======== RAW DATA ========

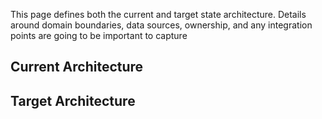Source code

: This page defines both the current and target state architecture. Details around domain boundaries, data sources, ownership, and any integration points are going to be important to capture

## Current Architecture


## Target Architecture
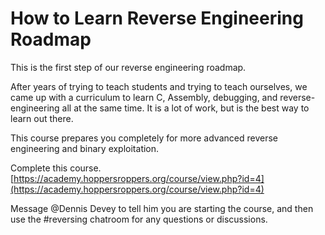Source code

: # How to Learn Reverse Engineering Roadmap

This is the first step of our reverse engineering roadmap. 

After years of trying to teach students and trying to teach ourselves, we came up with a curriculum to learn C, Assembly, debugging, and reverse-engineering all at the same time. It is a lot of work, but is the best way to learn out there.

This course prepares you completely for more advanced reverse engineering and binary exploitation.

Complete this course. [https://academy.hoppersroppers.org/course/view.php?id=4](https://academy.hoppersroppers.org/course/view.php?id=4)

Message @Dennis Devey to tell him you are starting the course, and then use the #reversing chatroom for any questions or discussions.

========

Locate the word "course" in the records and collect each line it appears in.

| SOLUTION TO THIS EXERCISE |
This course prepares you completely for more advanced reverse engineering and binary exploitation.
Complete this course. [https://academy.hoppersroppers.org/course/view.php?id=4](https://academy.hoppersroppers.org/course/view.php?id=4)
Message @Dennis Devey to tell him you are starting the course, and then use the #reversing chatroom for any questions or discussions.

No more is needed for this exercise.